### Exercise objective
Return only the lines from the top of the data down to the one that holds "Let $\vec r(t)$", both included, without any pictures.

=== Section Start ===

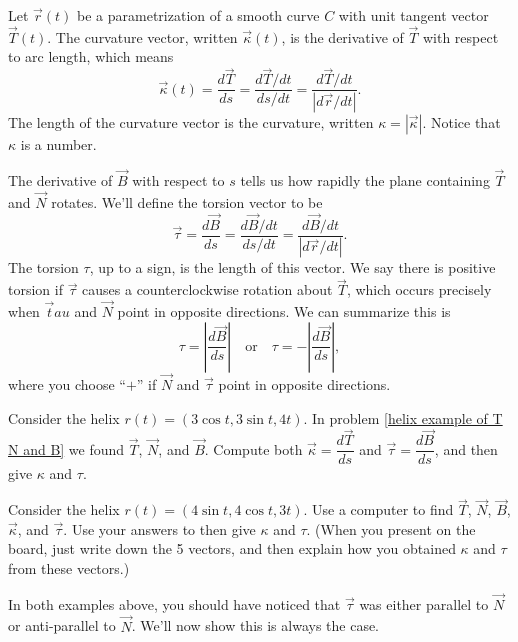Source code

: \begin{definition}
 Let $\vec r(t)$ be a parametrization of a smooth curve $C$ with unit tangent vector $\vec T(t)$.  The curvature vector, written $\vec \kappa(t)$, is the derivative of $\vec T$ with respect to arc length, which means 
 $$\vec \kappa(t)=\dfrac{d\vec T}{ds}=\dfrac{d\vec T/dt}{ds/dt}=\dfrac{d\vec T/dt}{|d\vec r/dt|}.$$ 
 The length of the curvature vector is the curvature, written $\kappa = |\vec\kappa|$. Notice that $\kappa$ is a number.

 The derivative of $\vec B$ with respect to $s$ tells us how rapidly the plane containing $\vec T$ and $\vec N$ rotates. We'll define the torsion vector to be 
%
 $$\vec \tau = \dfrac{d\vec B}{ds} = \dfrac{d\vec B/dt}{ds/dt}=\dfrac{d\vec B/dt}{|d\vec r/dt|}.$$ 
 The torsion $\tau$, up to a sign, is the length of this vector. We say there is positive torsion if $\vec \tau$ causes a counterclockwise rotation about $\vec T$, which occurs precisely when $\vec tau$ and $\vec N$ point in opposite directions. We can summarize this is $$\tau=\left|\dfrac{d\vec B}{ds}\right|\quad \text{or}\quad \tau=-\left|\dfrac{d\vec B}{ds}\right|,$$ where you choose ``$+$'' if $\vec N$ and $\vec \tau$ point in opposite directions. 
\end{definition}


\begin{problem}
%
Consider the helix $r(t)=(3\cos t, 3\sin t, 4t)$. In problem \ref{helix example of T N and B} we found $\vec T$, $\vec N$, and $\vec B$. Compute both $\vec \kappa=\dfrac{d\vec T}{ds}$ and $\vec \tau=\dfrac{d\vec B}{ds}$, and then give $\kappa$ and $\tau$.
\end{problem}

\begin{problem}
 Consider the helix $r(t)=(4\sin t, 4\cos t, 3t)$. Use a computer to find $\vec T$, $\vec N$, $\vec B$, $\vec \kappa$, and $\vec \tau$. Use your answers to then give $\kappa$ and $\tau$. (When you present on the board, just write down the 5 vectors, and then explain how you obtained $\kappa$ and $\tau$ from these vectors.)
\end{problem}

In both examples above, you should have noticed that $\vec \tau$ was either parallel to $\vec N$ or anti-parallel to $\vec N$.  We'll now show this is always the case.

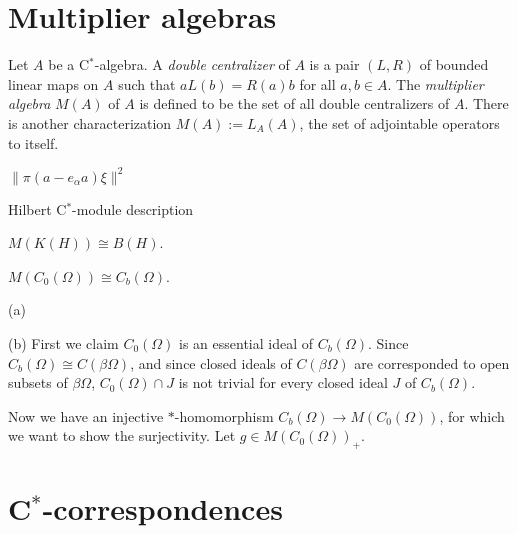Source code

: \documentclass{../../large}
\begin{document}
\section{Multiplier algebras}
\begin{prb}
Let $A$ be a C$^*$-algebra.
A \emph{double centralizer} of $A$ is a pair $(L,R)$ of bounded linear maps on $A$ such that $aL(b)=R(a)b$ for all $a,b\in A$.
The \emph{multiplier algebra} $M(A)$ of $A$ is defined to be the set of all double centralizers of $A$.
There is another characterization $M(A):=L_A(A)$, the set of adjointable operators to itself.
\end{prb}
\begin{prb}
\end{prb}
\begin{prb}
\begin{parts}
\item $\|\pi(a-e_\alpha a)\xi\|^2$
\end{parts}
\end{prb}
\begin{prb}
\begin{parts}
\item Hilbert C$^*$-module description
\end{parts}
\end{prb}


\begin{prb}
\begin{parts}
\item $M(K(H))\cong B(H)$.
\item $M(C_0(\Omega))\cong C_b(\Omega)$.
\end{parts}
\end{prb}
\begin{pf}
(a)

(b)
First we claim $C_0(\Omega)$ is an essential ideal of $C_b(\Omega)$.
Since $C_b(\Omega)\cong C(\beta\Omega)$, and since closed ideals of $C(\beta\Omega)$ are corresponded to open subsets of $\beta\Omega$, $C_0(\Omega)\cap J$ is not trivial for every closed ideal $J$ of $C_b(\Omega)$.

Now we have an injective $*$-homomorphism $C_b(\Omega)\to M(C_0(\Omega))$, for which we want to show the surjectivity.
Let $g\in M(C_0(\Omega))_+$.
\end{pf}



\section{C$^*$-correspondences}
\end{document}
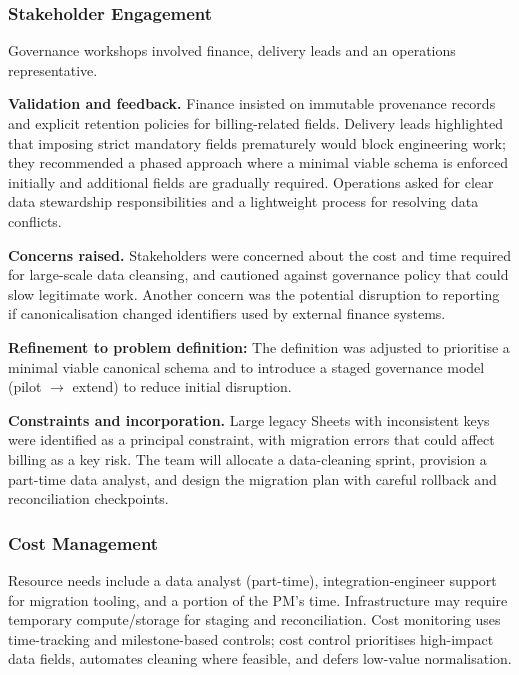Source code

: \documentclass[12pt,a4paper]{report}
\begin{document}
\subsubsection{Stakeholder Engagement}
Governance workshops involved finance, delivery leads and an operations representative.

\textbf{Validation and feedback.} Finance insisted on immutable provenance records and explicit retention policies for billing-related fields. Delivery leads highlighted that imposing strict mandatory fields prematurely would block engineering work; they recommended a phased approach where a minimal viable schema is enforced initially and additional fields are gradually required. Operations asked for clear data stewardship responsibilities and a lightweight process for resolving data conflicts.

\textbf{Concerns raised.} Stakeholders were concerned about the cost and time required for large-scale data cleansing, and cautioned against governance policy that could slow legitimate work. Another concern was the potential disruption to reporting if canonicalisation changed identifiers used by external finance systems.

\begin{noteBox}
\textbf{Refinement to problem definition:} The definition was adjusted to prioritise a minimal viable canonical schema and to introduce a staged governance model (pilot $\rightarrow$ extend) to reduce initial disruption.
\end{noteBox}

\textbf{Constraints and incorporation.} Large legacy Sheets with inconsistent keys were identified as a principal constraint, with migration errors that could affect billing as a key risk. The team will allocate a data-cleaning sprint, provision a part-time data analyst, and design the migration plan with careful rollback and reconciliation checkpoints.

\subsubsection{Cost Management}
Resource needs include a data analyst (part-time), integration-engineer support for migration tooling, and a portion of the PM's time. Infrastructure may require temporary compute/storage for staging and reconciliation. Cost monitoring uses time-tracking and milestone-based controls; cost control prioritises high-impact data fields, automates cleaning where feasible, and defers low-value normalisation.
\end{document}
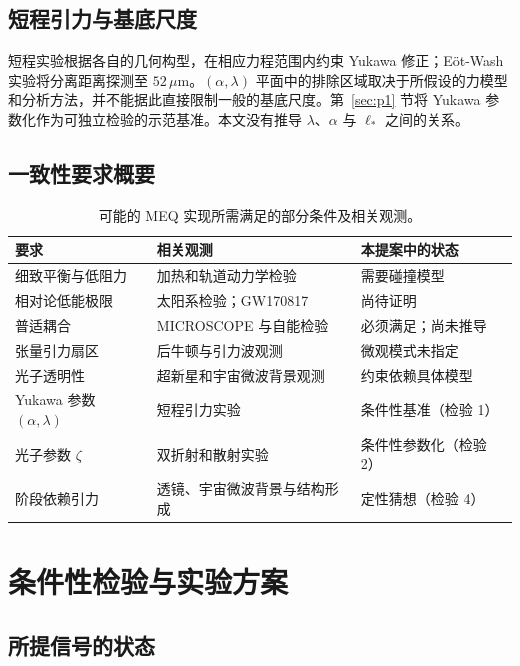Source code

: \documentclass[UTF8,fontset=none,11pt,a4paper]{ctexart}
\begin{document}
\subsection{短程引力与基底尺度}\label{sec:shortrange}

短程实验根据各自的几何构型，在相应力程范围内约束 Yukawa 修正；Eöt-Wash 实验将分离距离探测至 $52\,\mu$m\cite{Lee2020}。$(\alpha,\lambda)$ 平面中的排除区域取决于所假设的力模型和分析方法，并不能据此直接限制一般的基底尺度。第~\ref{sec:p1} 节将 Yukawa 参数化作为可独立检验的示范基准。本文没有推导 $\lambda$、$\alpha$ 与 $\ell_\ast$ 之间的关系。

\subsection{一致性要求概要}

\begin{table}[htbp]
\centering\small
\caption{可能的 MEQ 实现所需满足的部分条件及相关观测。}
\begin{tabular}{@{}>{\raggedright\arraybackslash}p{}>{\raggedright\arraybackslash}p{}>{\raggedright\arraybackslash}p{}@{}}
\toprule
要求 & 相关观测 & 本提案中的状态 \\
\midrule
细致平衡与低阻力 & 加热和轨道动力学检验 & 需要碰撞模型 \\
相对论低能极限 & 太阳系检验；GW170817 & 尚待证明 \\
普适耦合 & MICROSCOPE 与自能检验 & 必须满足；尚未推导 \\
张量引力扇区 & 后牛顿与引力波观测 & 微观模式未指定 \\
光子透明性 & 超新星和宇宙微波背景观测 & 约束依赖具体模型 \\
Yukawa 参数 $(\alpha,\lambda)$ & 短程引力实验 & 条件性基准（检验 1） \\
光子参数 $\zeta$ & 双折射和散射实验 & 条件性参数化（检验 2） \\
阶段依赖引力 & 透镜、宇宙微波背景与结构形成 & 定性猜想（检验 4） \\
\bottomrule
\end{tabular}
\end{table}

\section{条件性检验与实验方案}\label{sec:pred}

\subsection{所提信号的状态}
\end{document}
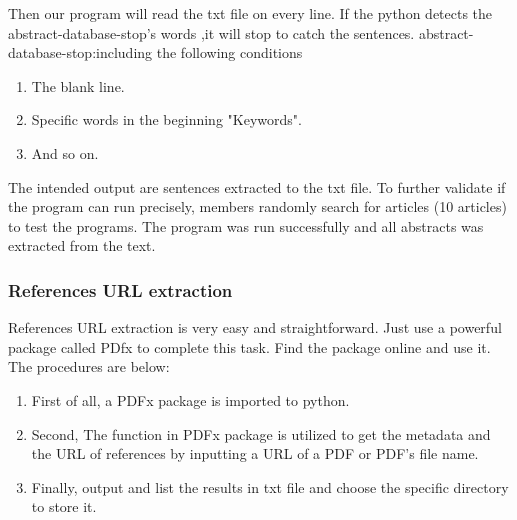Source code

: 
Then our program will read the txt file on every line.
If the python detects the abstract-database-stop's words ,it will stop to catch the sentences.
abstract-database-stop:including the following conditions

\begin{enumerate}
	
	\item The blank line.
	\item Specific words in the beginning "Keywords".
	\item And so on.
	
\end{enumerate}

The intended output are sentences extracted to the txt file.
To further validate if the program can run precisely, members randomly search for articles (10 articles) to test the programs.
The program was run successfully and all abstracts was extracted from the text.

\subsubsection{References URL extraction}

References URL extraction is very easy and straightforward.
Just use a powerful package called PDfx to complete this task.
Find the package online and use it.
The procedures are below:

\begin{enumerate}
	
	\item First of all, a PDFx package is imported to python.
	\item Second, The function in PDFx package is utilized to get the metadata and the URL of references by inputting a URL of a PDF or PDF's file name.
	\item Finally, output and list the results in txt file and choose the specific directory to store it.
	
\end{enumerate}

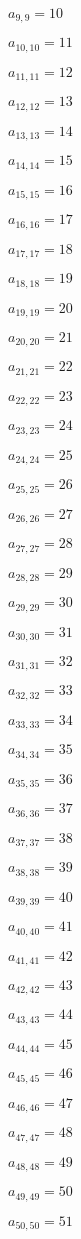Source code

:\documentclass[a4paper,12pt]{article}
\begin{document}
$a _{ 9, 9 } = 10$

$a _{ 10, 10 } = 11$

$a _{ 11, 11 } = 12$

$a _{ 12, 12 } = 13$

$a _{ 13, 13 } = 14$

$a _{ 14, 14 } = 15$

$a _{ 15, 15 } = 16$

$a _{ 16, 16 } = 17$

$a _{ 17, 17 } = 18$

$a _{ 18, 18 } = 19$

$a _{ 19, 19 } = 20$

$a _{ 20, 20 } = 21$

$a _{ 21, 21 } = 22$

$a _{ 22, 22 } = 23$

$a _{ 23, 23 } = 24$

$a _{ 24, 24 } = 25$

$a _{ 25, 25 } = 26$

$a _{ 26, 26 } = 27$

$a _{ 27, 27 } = 28$

$a _{ 28, 28 } = 29$

$a _{ 29, 29 } = 30$

$a _{ 30, 30 } = 31$

$a _{ 31, 31 } = 32$

$a _{ 32, 32 } = 33$

$a _{ 33, 33 } = 34$

$a _{ 34, 34 } = 35$

$a _{ 35, 35 } = 36$

$a _{ 36, 36 } = 37$

$a _{ 37, 37 } = 38$

$a _{ 38, 38 } = 39$

$a _{ 39, 39 } = 40$

$a _{ 40, 40 } = 41$

$a _{ 41, 41 } = 42$

$a _{ 42, 42 } = 43$

$a _{ 43, 43 } = 44$

$a _{ 44, 44 } = 45$

$a _{ 45, 45 } = 46$

$a _{ 46, 46 } = 47$

$a _{ 47, 47 } = 48$

$a _{ 48, 48 } = 49$

$a _{ 49, 49 } = 50$

$a _{ 50, 50 } = 51$
\end{document}
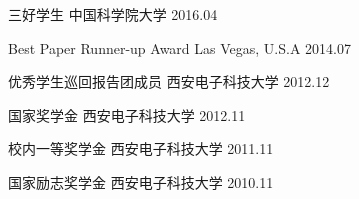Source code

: 



\begin{cvhonors}

  \cvhonor
    {三好学生} %
    {} %
    {中国科学院大学} %
    {2016.04} %

  \cvhonor
    {Best Paper Runner-up Award} %
    {} %
    {Las Vegas, U.S.A} %
    {2014.07} %

  \cvhonor
    {优秀学生巡回报告团成员} %
    {} %
    {西安电子科技大学} %
    {2012.12} %

  \cvhonor
    {国家奖学金} %
    {} %
    {西安电子科技大学} %
    {2012.11} %

  \cvhonor
    {校内一等奖学金} %
    {} %
    {西安电子科技大学} %
    {2011.11} %
    
  \cvhonor
    {国家励志奖学金} %
    {} %
    {西安电子科技大学} %
    {2010.11} %

\end{cvhonors}


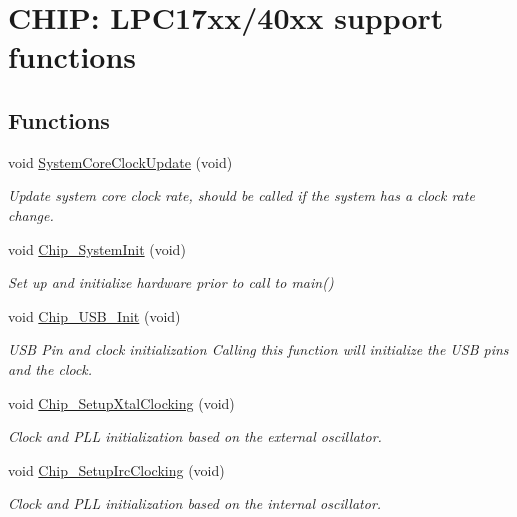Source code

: \hypertarget{group___s_u_p_p_o_r_t__17_x_x__40_x_x___f_u_n_c}{\section{C\+H\+I\+P\+: L\+P\+C17xx/40xx support functions}
\label{group___s_u_p_p_o_r_t__17_x_x__40_x_x___f_u_n_c}
}
\subsection*{Functions}
\begin{DoxyCompactItemize}
\item 
void \hyperlink{group___s_u_p_p_o_r_t__17_x_x__40_x_x___f_u_n_c_gae0c36a9591fe6e9c45ecb21a794f0f0f}{System\+Core\+Clock\+Update} (void)
\begin{DoxyCompactList}\small\item\em Update system core clock rate, should be called if the system has a clock rate change. \end{DoxyCompactList}\item 
void \hyperlink{group___s_u_p_p_o_r_t__17_x_x__40_x_x___f_u_n_c_ga3450fa020f6b569cc2deb69c11e11b7c}{Chip\+\_\+\+System\+Init} (void)
\begin{DoxyCompactList}\small\item\em Set up and initialize hardware prior to call to main() \end{DoxyCompactList}\item 
void \hyperlink{group___s_u_p_p_o_r_t__17_x_x__40_x_x___f_u_n_c_gaa098023402e8e6034f34663ce39d9ccd}{Chip\+\_\+\+U\+S\+B\+\_\+\+Init} (void)
\begin{DoxyCompactList}\small\item\em U\+S\+B Pin and clock initialization Calling this function will initialize the U\+S\+B pins and the clock. \end{DoxyCompactList}\item 
void \hyperlink{group___s_u_p_p_o_r_t__17_x_x__40_x_x___f_u_n_c_ga18737e4a022570724c77c5cdea9c0258}{Chip\+\_\+\+Setup\+Xtal\+Clocking} (void)
\begin{DoxyCompactList}\small\item\em Clock and P\+L\+L initialization based on the external oscillator. \end{DoxyCompactList}\item 
void \hyperlink{group___s_u_p_p_o_r_t__17_x_x__40_x_x___f_u_n_c_ga6eff97a8da15798119eada6c5f000404}{Chip\+\_\+\+Setup\+Irc\+Clocking} (void)
\begin{DoxyCompactList}\small\item\em Clock and P\+L\+L initialization based on the internal oscillator. \end{DoxyCompactList}\end{DoxyCompactItemize}
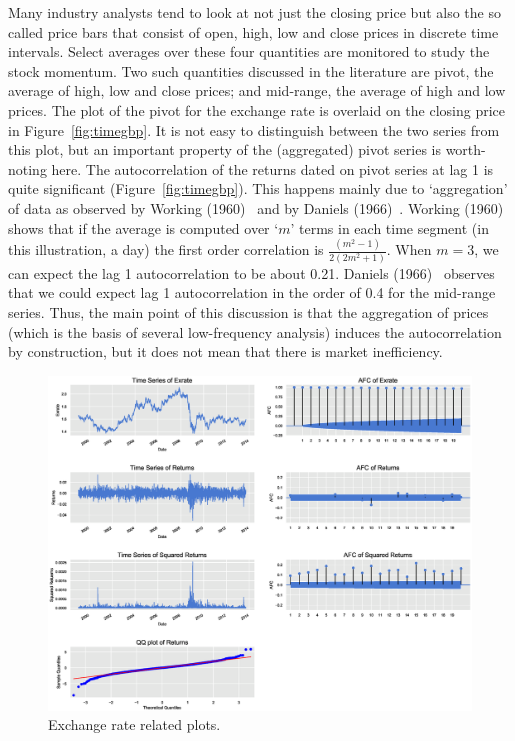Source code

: Many industry analysts tend to look at not just the closing price but also the so called price bars that consist of open, high, low and close prices in discrete time intervals. Select averages over these four quantities are monitored to study the stock momentum. Two such quantities discussed in the literature are pivot, the average of high, low and close prices; and mid-range, the average of high and low prices. The plot of the pivot for the exchange rate is overlaid on the closing price in Figure~\ref{fig:timegbp}. It is not easy to distinguish between the two series from this plot, but an important property of the (aggregated) pivot series is worth-noting here. The autocorrelation of the returns dated on pivot series at lag 1 is quite significant (Figure~\ref{fig:timegbp}). This happens mainly due to `aggregation' of data as observed by Working (1960)~\cite{working1960note} and by Daniels (1966)~\cite{daniels1966autocorrelation}. Working (1960)~\cite{working1960note} shows that if the average is computed over `$m$' terms in each time segment (in this illustration, a day) the first order correlation is $\frac{(m^2-1)}{2(2m^2+1)}$. When $m= 3$, we can expect the lag 1 autocorrelation to be about 0.21. Daniels (1966)~\cite{daniels1966autocorrelation} observes that we could expect lag 1 autocorrelation in the order of 0.4 for the mid-range series. Thus, the main point of this discussion is that the aggregation of prices (which is the basis of several low-frequency analysis) induces the autocorrelation by construction, but it does not mean that there is market inefficiency.
	\begin{figure}[!ht]
	\centering
	\includegraphics[width=\textwidth]{chapters/chapter_uvts/figures/31graphs.eps}
	\caption{Exchange rate related plots. \label{fig:exchrate}}
	\end{figure}

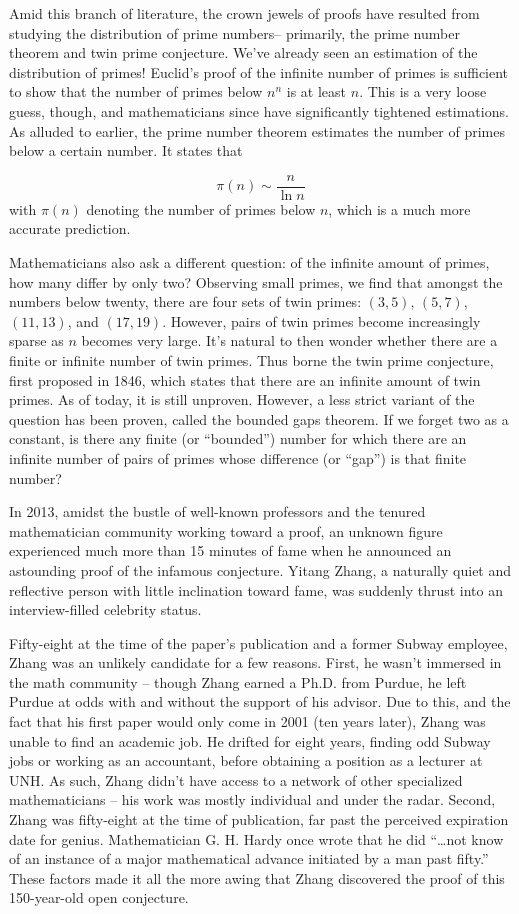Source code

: \documentclass{article}
\begin{document}
Amid this branch of literature, the crown jewels of proofs have resulted from studying the distribution of prime numbers– primarily, the prime number theorem and twin prime conjecture. We’ve already seen an estimation of the distribution of primes! Euclid’s proof of the infinite number of primes is sufficient to show that the number of primes below $n^n$ is at least $n$. This is a very loose guess, though, and mathematicians since have significantly tightened estimations. As alluded to earlier, the prime number theorem estimates the number of primes below a certain number. It states that

\[
\pi (n) \sim \frac n{\ln n}
\]
with $\pi(n)$ denoting the number of primes below $n$, which is a much more accurate prediction. 

Mathematicians also ask a different question: of the infinite amount of primes, how many differ by only two? Observing small primes, we find that amongst the numbers below twenty, there are four sets of twin primes: $(3, 5)$, $(5, 7)$, $(11, 13)$, and $(17, 19)$. However, pairs of twin primes become increasingly sparse as $n$ becomes very large. It’s natural to then wonder whether there are a finite or infinite number of twin primes. Thus borne the twin prime conjecture, first proposed in 1846, which states that there are an infinite amount of twin primes. As of today, it is still unproven. However, a less strict variant of the question has been proven, called the bounded gaps theorem. If we forget two as a constant, is there any finite (or “bounded”) number for which there are an infinite number of pairs of primes whose difference (or “gap”) is that finite number?

In 2013, amidst the bustle of well-known professors and the tenured mathematician community working toward a proof, an unknown figure experienced much more than 15 minutes of fame when he announced an astounding proof of the infamous conjecture. Yitang Zhang, a naturally quiet and reflective person with little inclination toward fame, was suddenly thrust into an interview-filled celebrity status. 

Fifty-eight at the time of the paper's publication and a former Subway employee, Zhang was an unlikely candidate for a few reasons. First, he wasn’t immersed in the math community – though Zhang earned a Ph.D. from Purdue, he left Purdue at odds with and without the support of his advisor. Due to this, and the fact that his first paper would only come in 2001 (ten years later), Zhang was unable to find an academic job. He drifted for eight years, finding odd Subway jobs or working as an accountant, before obtaining a position as a lecturer at UNH. As such, Zhang didn’t have access to a network of other specialized mathematicians – his work was mostly individual and under the radar. Second, Zhang was fifty-eight at the time of publication, far past the perceived expiration date for genius. Mathematician G. H. Hardy once wrote that he did “\dots not know of an instance of a major mathematical advance initiated by a man past fifty.” These factors made it all the more awing that Zhang discovered the proof of this 150-year-old open conjecture.
\end{document}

=== Section End ===

### Written solution
Source code

: \begin{definition}
 Let $\vec r(t)$ be a parametrization of a smooth curve $C$ with unit tangent vector $\vec T(t)$.  The curvature vector, written $\vec \kappa(t)$, is the derivative of $\vec T$ with respect to arc length, which means 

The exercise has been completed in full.